I've watched virtually every NBC golf broadcast this season, and it's obvious that they are only employing HD cameras in about half of their coverage. It appears that they use HD cameras in their towers and SD cameras on the course. One minute the picture appears as if you were there at the tournament observing through a glass window, and the next it looks like your viewing through a screen door.
Don't get me wrong, I'm thankful that NBC is improving their golf coverage quality. However, I'm a bit irked that they are billing their presentation as HD when it is clearly only partially HD. Compared to CBS' full HD offering, NBC's "HD-lite" comes up woefully short.
But it also seems that NBC is losing ground on the innovation front. We all love CBS' Emmy award-winning SwingVision to analyze golf swings. Earlier this year, NBC introduced "NBCee It" to combat SwingVision. In short, it simply enlarges any small part of the picture, like a magnifying glass over a photo. Unfortunately, the resolution of the magnified area is painfully low. It resembles the Atari 2600 game "Breakout". Disaster isn't the word. Not only does it look horrible, but it does little to enhance the swing analysis.
Then there's NBC's golf announcement team. What can I say? If not the most elegant speaker, Johnny Miller does know golf. But there's just not much exciting going on with his supporting cast. They're kind of like parsley on a dinner plate, they neither enhance nor detract from the main course. They definitely don't inject any amount of wit and humor like that of the CBS golf crew. You would have thought that NBC would have landed an interesting personality in the aftermath of the ABC golf breakup.
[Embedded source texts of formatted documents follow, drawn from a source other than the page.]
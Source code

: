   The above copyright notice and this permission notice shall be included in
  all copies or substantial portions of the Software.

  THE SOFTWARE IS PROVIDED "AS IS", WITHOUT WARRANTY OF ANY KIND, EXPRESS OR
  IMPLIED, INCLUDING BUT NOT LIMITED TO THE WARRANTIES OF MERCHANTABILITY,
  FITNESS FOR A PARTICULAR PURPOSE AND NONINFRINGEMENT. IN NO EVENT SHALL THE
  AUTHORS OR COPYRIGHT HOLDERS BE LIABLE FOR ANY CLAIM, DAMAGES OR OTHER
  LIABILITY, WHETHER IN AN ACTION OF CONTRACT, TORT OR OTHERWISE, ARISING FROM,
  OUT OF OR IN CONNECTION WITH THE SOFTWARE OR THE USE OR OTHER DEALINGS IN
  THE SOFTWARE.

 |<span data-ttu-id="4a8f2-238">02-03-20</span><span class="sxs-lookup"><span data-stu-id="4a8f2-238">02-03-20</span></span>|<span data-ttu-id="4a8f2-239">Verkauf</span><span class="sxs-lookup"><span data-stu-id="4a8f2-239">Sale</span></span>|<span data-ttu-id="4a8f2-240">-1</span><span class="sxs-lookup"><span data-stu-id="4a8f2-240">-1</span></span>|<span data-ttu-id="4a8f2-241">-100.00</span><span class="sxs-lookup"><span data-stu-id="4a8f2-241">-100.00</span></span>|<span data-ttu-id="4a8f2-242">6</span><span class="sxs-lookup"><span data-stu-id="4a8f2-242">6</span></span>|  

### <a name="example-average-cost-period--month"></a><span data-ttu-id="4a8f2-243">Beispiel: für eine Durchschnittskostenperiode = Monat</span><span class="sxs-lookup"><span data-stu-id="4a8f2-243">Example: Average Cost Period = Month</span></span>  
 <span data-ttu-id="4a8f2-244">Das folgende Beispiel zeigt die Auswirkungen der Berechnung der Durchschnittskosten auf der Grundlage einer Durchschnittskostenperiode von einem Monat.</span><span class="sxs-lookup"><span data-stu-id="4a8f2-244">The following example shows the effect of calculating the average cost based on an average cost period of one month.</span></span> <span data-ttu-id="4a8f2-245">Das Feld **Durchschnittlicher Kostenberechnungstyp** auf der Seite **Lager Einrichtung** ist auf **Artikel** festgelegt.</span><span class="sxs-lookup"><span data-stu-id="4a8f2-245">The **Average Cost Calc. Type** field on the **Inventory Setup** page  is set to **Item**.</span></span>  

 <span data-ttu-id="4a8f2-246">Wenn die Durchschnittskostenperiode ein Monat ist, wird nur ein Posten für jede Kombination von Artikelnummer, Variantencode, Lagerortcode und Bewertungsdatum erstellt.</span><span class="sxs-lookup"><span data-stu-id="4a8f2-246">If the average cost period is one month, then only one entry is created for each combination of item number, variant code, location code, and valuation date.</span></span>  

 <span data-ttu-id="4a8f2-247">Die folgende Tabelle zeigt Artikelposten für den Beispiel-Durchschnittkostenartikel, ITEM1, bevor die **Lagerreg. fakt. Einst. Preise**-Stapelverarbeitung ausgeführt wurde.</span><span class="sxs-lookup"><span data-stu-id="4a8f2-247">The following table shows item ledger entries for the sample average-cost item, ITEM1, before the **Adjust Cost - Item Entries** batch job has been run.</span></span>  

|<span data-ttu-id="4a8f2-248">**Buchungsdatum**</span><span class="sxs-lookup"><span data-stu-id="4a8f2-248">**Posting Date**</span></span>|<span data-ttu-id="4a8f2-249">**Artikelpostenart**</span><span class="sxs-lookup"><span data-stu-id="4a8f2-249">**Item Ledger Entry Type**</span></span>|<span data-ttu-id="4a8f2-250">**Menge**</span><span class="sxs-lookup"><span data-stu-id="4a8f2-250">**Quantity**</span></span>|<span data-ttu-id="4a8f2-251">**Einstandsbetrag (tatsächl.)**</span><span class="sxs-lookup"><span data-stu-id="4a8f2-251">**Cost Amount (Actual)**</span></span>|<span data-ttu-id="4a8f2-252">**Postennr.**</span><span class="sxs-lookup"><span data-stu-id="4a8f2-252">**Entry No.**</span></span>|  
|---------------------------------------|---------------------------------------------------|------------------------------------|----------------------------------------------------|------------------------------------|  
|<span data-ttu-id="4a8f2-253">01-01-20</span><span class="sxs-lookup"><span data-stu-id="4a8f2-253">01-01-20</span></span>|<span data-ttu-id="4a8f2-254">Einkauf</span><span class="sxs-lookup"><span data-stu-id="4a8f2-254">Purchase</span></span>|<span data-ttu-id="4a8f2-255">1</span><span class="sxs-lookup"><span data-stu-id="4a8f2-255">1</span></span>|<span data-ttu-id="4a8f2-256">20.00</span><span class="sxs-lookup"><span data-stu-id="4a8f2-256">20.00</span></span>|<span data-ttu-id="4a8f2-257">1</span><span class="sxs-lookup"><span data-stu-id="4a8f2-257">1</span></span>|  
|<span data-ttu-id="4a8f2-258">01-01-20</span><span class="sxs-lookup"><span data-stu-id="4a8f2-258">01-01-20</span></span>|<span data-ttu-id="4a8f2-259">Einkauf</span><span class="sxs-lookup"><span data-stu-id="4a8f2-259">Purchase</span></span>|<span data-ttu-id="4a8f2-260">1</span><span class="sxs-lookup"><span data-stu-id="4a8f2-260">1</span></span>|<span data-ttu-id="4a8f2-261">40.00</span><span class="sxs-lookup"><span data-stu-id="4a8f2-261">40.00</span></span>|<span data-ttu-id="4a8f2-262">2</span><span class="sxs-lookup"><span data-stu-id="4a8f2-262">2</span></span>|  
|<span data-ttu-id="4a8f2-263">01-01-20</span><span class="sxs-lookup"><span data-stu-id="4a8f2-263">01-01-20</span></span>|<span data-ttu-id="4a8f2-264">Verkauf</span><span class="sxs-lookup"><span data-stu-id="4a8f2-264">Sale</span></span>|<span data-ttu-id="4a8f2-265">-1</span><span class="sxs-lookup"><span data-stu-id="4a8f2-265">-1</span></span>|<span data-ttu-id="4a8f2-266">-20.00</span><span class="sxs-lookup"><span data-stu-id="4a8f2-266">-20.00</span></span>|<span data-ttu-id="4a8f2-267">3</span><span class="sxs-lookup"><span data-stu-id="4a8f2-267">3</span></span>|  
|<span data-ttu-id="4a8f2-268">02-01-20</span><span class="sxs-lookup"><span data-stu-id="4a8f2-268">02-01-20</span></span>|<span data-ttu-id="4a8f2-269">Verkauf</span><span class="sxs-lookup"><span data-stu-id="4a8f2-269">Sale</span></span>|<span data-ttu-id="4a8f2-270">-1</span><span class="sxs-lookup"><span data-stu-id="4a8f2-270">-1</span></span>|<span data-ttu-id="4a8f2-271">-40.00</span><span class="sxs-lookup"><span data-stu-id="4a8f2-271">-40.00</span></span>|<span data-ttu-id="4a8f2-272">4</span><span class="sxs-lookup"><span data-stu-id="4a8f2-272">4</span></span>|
Instead it was CBS who bolstered an already excellent crew.
Like most things, it probably boils down to money. It's clear that NBC is spending much less on it's golf coverage than CBS; much less on technology, equipment, and talent. If NBC wants to compete with CBS, they need to step up and show me the money! If they do, then maybe I'll watch more NBC shows than just "The Office" and "Heroes".